> _GIVEN DATA_
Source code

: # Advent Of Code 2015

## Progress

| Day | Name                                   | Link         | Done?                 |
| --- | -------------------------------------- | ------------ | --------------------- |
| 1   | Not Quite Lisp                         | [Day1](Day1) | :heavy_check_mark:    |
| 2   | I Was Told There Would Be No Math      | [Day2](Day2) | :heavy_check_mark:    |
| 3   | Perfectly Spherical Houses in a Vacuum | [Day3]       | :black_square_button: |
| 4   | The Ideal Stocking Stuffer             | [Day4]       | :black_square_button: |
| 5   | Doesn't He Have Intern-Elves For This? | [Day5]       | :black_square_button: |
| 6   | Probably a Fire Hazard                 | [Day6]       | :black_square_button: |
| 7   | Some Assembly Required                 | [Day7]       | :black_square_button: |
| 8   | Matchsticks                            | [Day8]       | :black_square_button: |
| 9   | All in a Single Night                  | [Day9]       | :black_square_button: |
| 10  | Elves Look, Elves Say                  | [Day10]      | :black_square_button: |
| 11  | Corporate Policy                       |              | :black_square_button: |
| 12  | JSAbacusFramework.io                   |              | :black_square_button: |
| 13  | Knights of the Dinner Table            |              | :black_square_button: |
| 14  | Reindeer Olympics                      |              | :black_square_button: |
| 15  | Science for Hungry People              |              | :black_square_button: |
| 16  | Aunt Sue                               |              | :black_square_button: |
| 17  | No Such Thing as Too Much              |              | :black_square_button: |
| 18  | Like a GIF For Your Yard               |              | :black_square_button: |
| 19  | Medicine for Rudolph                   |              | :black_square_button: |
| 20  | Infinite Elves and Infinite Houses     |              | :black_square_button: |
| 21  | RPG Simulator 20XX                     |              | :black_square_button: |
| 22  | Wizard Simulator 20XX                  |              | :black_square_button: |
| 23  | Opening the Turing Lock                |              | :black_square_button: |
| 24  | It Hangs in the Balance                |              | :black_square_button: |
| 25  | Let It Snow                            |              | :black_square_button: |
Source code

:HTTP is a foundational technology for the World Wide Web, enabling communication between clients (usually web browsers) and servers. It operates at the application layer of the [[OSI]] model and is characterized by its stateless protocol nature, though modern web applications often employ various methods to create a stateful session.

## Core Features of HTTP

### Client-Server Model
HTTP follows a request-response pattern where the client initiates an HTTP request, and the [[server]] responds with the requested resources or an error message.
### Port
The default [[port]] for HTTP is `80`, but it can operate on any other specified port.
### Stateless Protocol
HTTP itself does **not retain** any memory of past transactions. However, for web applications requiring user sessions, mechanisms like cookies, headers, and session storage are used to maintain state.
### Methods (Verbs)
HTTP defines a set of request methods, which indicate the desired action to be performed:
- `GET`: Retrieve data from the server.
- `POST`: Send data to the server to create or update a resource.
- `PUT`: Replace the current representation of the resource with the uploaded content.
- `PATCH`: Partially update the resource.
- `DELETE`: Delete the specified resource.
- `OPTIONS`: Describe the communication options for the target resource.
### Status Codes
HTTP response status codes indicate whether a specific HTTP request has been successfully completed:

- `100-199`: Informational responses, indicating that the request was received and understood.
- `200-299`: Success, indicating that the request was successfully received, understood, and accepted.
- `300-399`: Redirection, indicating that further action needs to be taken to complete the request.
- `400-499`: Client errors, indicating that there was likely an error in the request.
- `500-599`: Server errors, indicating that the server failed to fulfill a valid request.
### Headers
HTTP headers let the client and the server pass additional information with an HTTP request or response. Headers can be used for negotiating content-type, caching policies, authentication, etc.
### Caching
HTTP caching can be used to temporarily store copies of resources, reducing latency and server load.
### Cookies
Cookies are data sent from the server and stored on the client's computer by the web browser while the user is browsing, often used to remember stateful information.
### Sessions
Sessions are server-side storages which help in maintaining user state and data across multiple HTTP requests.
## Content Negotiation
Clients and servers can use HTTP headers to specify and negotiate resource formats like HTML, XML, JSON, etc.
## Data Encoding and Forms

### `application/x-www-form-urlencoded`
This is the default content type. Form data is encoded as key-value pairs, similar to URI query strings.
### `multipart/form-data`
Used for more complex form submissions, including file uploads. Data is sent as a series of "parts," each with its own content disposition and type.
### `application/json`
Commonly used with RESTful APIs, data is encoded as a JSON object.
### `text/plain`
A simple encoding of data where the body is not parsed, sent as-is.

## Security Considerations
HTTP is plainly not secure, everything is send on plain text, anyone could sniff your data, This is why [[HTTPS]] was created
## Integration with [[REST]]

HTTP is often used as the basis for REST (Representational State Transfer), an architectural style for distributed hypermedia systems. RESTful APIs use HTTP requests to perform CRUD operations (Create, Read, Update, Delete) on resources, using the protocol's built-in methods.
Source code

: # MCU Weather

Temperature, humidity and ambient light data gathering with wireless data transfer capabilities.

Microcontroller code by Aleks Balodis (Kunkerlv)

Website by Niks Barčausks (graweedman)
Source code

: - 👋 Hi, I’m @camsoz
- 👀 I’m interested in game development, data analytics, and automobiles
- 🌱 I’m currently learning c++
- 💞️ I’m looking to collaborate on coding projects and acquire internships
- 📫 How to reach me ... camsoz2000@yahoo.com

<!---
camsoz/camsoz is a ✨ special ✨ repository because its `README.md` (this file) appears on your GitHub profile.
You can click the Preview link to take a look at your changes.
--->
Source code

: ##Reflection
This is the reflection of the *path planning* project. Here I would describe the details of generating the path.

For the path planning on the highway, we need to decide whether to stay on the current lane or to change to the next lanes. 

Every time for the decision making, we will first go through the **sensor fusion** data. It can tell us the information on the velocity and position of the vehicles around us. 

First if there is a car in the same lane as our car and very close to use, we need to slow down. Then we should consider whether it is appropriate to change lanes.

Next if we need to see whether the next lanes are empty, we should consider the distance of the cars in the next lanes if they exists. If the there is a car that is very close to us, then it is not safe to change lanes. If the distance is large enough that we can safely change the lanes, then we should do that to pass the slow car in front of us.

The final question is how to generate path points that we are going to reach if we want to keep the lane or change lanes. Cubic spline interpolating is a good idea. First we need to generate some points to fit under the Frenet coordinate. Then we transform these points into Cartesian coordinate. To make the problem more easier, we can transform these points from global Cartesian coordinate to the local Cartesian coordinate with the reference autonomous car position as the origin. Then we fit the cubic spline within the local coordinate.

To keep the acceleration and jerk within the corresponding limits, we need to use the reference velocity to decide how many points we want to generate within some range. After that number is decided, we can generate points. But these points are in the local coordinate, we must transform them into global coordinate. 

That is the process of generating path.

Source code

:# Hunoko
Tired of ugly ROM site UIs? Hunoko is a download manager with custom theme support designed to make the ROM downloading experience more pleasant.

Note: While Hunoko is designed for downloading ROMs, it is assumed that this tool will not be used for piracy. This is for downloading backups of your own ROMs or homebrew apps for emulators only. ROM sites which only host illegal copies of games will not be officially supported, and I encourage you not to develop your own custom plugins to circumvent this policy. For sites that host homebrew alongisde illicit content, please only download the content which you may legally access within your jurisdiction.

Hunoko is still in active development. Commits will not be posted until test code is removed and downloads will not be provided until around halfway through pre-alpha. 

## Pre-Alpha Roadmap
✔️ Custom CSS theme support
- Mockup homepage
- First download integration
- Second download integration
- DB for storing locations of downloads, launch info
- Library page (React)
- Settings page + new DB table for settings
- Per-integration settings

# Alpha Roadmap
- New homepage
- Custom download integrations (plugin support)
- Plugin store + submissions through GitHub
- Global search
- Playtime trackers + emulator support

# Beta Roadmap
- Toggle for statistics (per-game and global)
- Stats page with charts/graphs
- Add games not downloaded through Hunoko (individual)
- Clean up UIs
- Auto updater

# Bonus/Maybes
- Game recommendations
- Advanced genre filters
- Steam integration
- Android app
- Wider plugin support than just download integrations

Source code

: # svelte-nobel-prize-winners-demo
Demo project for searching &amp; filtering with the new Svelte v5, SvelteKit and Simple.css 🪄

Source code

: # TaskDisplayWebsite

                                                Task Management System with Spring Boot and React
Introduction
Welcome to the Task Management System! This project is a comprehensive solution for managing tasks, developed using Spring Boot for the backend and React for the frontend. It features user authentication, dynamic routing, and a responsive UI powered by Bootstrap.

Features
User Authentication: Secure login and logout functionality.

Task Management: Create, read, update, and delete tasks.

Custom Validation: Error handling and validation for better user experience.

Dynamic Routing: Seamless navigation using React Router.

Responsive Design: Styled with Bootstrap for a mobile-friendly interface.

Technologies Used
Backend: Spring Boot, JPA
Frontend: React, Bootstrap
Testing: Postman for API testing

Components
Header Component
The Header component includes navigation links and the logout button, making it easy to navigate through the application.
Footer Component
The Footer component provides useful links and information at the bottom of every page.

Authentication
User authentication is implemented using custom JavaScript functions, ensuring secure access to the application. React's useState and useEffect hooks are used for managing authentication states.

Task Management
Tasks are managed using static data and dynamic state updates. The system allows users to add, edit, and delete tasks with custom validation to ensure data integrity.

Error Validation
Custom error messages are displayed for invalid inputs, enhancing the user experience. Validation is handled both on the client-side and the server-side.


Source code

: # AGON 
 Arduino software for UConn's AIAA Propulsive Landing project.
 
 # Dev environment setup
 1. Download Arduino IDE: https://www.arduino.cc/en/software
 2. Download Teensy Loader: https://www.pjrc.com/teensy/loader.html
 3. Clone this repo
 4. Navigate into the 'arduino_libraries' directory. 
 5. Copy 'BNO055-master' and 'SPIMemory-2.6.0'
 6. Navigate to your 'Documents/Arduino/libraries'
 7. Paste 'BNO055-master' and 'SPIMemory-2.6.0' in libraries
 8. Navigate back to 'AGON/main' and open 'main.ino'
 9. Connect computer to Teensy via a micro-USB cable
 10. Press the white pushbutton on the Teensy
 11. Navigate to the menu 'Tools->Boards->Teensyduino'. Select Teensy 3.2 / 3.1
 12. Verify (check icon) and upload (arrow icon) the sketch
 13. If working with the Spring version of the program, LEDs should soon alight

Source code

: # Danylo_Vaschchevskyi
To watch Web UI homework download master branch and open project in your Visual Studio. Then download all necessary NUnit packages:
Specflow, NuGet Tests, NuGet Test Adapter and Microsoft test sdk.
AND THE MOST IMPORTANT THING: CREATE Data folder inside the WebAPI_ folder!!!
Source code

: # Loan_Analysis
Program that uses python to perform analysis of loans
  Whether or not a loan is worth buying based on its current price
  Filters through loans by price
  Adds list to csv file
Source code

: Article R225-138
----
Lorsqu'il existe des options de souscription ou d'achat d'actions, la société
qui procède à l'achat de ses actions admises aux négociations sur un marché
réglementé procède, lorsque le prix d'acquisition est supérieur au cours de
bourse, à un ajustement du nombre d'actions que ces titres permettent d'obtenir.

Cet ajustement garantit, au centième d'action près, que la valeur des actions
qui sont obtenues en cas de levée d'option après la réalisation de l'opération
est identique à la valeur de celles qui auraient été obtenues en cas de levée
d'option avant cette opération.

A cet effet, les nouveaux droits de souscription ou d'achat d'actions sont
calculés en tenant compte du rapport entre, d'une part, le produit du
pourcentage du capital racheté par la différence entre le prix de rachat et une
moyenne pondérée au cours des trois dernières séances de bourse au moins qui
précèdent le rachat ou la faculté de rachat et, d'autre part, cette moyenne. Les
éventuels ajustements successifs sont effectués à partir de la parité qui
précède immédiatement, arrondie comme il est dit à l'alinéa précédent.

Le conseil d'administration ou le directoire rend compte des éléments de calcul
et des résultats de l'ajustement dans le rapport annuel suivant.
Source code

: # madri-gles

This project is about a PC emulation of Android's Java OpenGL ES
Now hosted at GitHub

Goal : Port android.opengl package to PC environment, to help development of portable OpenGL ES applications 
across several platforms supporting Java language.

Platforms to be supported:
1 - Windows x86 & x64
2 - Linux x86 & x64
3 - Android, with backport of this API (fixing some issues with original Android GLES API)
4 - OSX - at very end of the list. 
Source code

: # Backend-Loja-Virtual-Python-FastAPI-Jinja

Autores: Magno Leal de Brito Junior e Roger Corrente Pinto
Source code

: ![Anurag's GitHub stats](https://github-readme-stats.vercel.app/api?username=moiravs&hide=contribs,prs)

> _WORK INSTRUCTION_
Type out again, exactly as written, the lines from the beginning of the material through the one containing "Probably a Fire".

> _WRITTEN REPLY_
Source code

: # Advent Of Code 2015

## Progress

| Day | Name                                   | Link         | Done?                 |
| --- | -------------------------------------- | ------------ | --------------------- |
| 1   | Not Quite Lisp                         | [Day1](Day1) | :heavy_check_mark:    |
| 2   | I Was Told There Would Be No Math      | [Day2](Day2) | :heavy_check_mark:    |
| 3   | Perfectly Spherical Houses in a Vacuum | [Day3]       | :black_square_button: |
| 4   | The Ideal Stocking Stuffer             | [Day4]       | :black_square_button: |
| 5   | Doesn't He Have Intern-Elves For This? | [Day5]       | :black_square_button: |
| 6   | Probably a Fire Hazard                 | [Day6]       | :black_square_button: |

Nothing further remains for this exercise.